● **DATASET CONTENT**:

----

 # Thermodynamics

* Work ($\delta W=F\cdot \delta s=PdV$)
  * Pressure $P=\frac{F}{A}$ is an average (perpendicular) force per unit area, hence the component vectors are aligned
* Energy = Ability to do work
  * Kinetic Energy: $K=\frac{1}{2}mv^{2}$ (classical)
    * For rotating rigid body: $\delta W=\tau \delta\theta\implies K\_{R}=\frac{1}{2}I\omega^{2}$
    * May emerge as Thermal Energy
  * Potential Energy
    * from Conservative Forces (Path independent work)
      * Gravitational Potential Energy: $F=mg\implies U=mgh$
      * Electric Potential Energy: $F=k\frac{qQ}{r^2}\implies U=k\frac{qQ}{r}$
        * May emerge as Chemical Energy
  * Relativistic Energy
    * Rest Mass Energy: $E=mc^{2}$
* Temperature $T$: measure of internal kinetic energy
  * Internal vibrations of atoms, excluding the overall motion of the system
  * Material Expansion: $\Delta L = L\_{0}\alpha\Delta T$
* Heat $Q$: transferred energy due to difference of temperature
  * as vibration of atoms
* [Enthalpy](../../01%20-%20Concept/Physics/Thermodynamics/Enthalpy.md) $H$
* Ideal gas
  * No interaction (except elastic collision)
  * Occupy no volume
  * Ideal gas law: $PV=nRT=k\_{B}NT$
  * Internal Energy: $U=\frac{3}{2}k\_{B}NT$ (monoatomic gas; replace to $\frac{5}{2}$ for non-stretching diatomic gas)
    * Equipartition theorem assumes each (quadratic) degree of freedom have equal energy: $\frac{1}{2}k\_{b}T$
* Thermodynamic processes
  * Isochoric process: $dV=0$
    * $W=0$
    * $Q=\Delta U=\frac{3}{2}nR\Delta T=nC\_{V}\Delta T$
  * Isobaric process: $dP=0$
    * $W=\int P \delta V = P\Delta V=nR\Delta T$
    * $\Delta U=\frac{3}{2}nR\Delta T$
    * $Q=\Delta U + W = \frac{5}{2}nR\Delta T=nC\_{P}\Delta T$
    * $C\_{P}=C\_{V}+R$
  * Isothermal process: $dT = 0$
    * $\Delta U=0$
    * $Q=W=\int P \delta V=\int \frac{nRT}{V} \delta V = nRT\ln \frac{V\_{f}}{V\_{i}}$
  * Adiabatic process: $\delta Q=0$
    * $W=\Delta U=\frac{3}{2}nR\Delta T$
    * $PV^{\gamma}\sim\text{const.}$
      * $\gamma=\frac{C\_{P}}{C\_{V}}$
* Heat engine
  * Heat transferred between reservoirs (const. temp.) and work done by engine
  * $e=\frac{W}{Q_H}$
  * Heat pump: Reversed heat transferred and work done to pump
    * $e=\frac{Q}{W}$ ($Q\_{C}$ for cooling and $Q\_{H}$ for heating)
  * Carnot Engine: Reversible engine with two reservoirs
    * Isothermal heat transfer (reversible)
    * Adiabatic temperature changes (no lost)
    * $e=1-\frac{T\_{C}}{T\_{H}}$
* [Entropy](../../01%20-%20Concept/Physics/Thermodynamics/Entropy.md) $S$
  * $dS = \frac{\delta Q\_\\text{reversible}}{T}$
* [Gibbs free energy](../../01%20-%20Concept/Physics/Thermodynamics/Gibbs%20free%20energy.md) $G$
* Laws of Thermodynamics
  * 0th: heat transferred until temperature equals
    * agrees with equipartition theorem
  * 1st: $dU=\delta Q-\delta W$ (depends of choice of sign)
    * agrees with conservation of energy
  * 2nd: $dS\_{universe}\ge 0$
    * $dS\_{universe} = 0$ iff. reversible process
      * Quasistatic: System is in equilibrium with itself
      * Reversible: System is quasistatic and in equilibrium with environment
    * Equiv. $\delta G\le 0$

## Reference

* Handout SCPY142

----

● **TASK OBJECTIVE**: Each record is to be repeated word for word, with none skipped.

● **SOLUTION FOR THIS TASK**:
 # Thermodynamics

* Work ($\delta W=F\cdot \delta s=PdV$)
  * Pressure $P=\frac{F}{A}$ is an average (perpendicular) force per unit area, hence the component vectors are aligned
* Energy = Ability to do work
  * Kinetic Energy: $K=\frac{1}{2}mv^{2}$ (classical)
    * For rotating rigid body: $\delta W=\tau \delta\theta\implies K\_{R}=\frac{1}{2}I\omega^{2}$
    * May emerge as Thermal Energy
  * Potential Energy
    * from Conservative Forces (Path independent work)
      * Gravitational Potential Energy: $F=mg\implies U=mgh$
      * Electric Potential Energy: $F=k\frac{qQ}{r^2}\implies U=k\frac{qQ}{r}$
        * May emerge as Chemical Energy
  * Relativistic Energy
    * Rest Mass Energy: $E=mc^{2}$
* Temperature $T$: measure of internal kinetic energy
  * Internal vibrations of atoms, excluding the overall motion of the system
  * Material Expansion: $\Delta L = L\_{0}\alpha\Delta T$
* Heat $Q$: transferred energy due to difference of temperature
  * as vibration of atoms
* [Enthalpy](../../01%20-%20Concept/Physics/Thermodynamics/Enthalpy.md) $H$
* Ideal gas
  * No interaction (except elastic collision)
  * Occupy no volume
  * Ideal gas law: $PV=nRT=k\_{B}NT$
  * Internal Energy: $U=\frac{3}{2}k\_{B}NT$ (monoatomic gas; replace to $\frac{5}{2}$ for non-stretching diatomic gas)
    * Equipartition theorem assumes each (quadratic) degree of freedom have equal energy: $\frac{1}{2}k\_{b}T$
* Thermodynamic processes
  * Isochoric process: $dV=0$
    * $W=0$
    * $Q=\Delta U=\frac{3}{2}nR\Delta T=nC\_{V}\Delta T$
  * Isobaric process: $dP=0$
    * $W=\int P \delta V = P\Delta V=nR\Delta T$
    * $\Delta U=\frac{3}{2}nR\Delta T$
    * $Q=\Delta U + W = \frac{5}{2}nR\Delta T=nC\_{P}\Delta T$
    * $C\_{P}=C\_{V}+R$
  * Isothermal process: $dT = 0$
    * $\Delta U=0$
    * $Q=W=\int P \delta V=\int \frac{nRT}{V} \delta V = nRT\ln \frac{V\_{f}}{V\_{i}}$
  * Adiabatic process: $\delta Q=0$
    * $W=\Delta U=\frac{3}{2}nR\Delta T$
    * $PV^{\gamma}\sim\text{const.}$
      * $\gamma=\frac{C\_{P}}{C\_{V}}$
* Heat engine
  * Heat transferred between reservoirs (const. temp.) and work done by engine
  * $e=\frac{W}{Q_H}$
  * Heat pump: Reversed heat transferred and work done to pump
    * $e=\frac{Q}{W}$ ($Q\_{C}$ for cooling and $Q\_{H}$ for heating)
  * Carnot Engine: Reversible engine with two reservoirs
    * Isothermal heat transfer (reversible)
    * Adiabatic temperature changes (no lost)
    * $e=1-\frac{T\_{C}}{T\_{H}}$
* [Entropy](../../01%20-%20Concept/Physics/Thermodynamics/Entropy.md) $S$
  * $dS = \frac{\delta Q\_\\text{reversible}}{T}$
* [Gibbs free energy](../../01%20-%20Concept/Physics/Thermodynamics/Gibbs%20free%20energy.md) $G$
* Laws of Thermodynamics
  * 0th: heat transferred until temperature equals
    * agrees with equipartition theorem
  * 1st: $dU=\delta Q-\delta W$ (depends of choice of sign)
    * agrees with conservation of energy
  * 2nd: $dS\_{universe}\ge 0$
    * $dS\_{universe} = 0$ iff. reversible process
      * Quasistatic: System is in equilibrium with itself
      * Reversible: System is quasistatic and in equilibrium with environment
    * Equiv. $\delta G\le 0$

## Reference

* Handout SCPY142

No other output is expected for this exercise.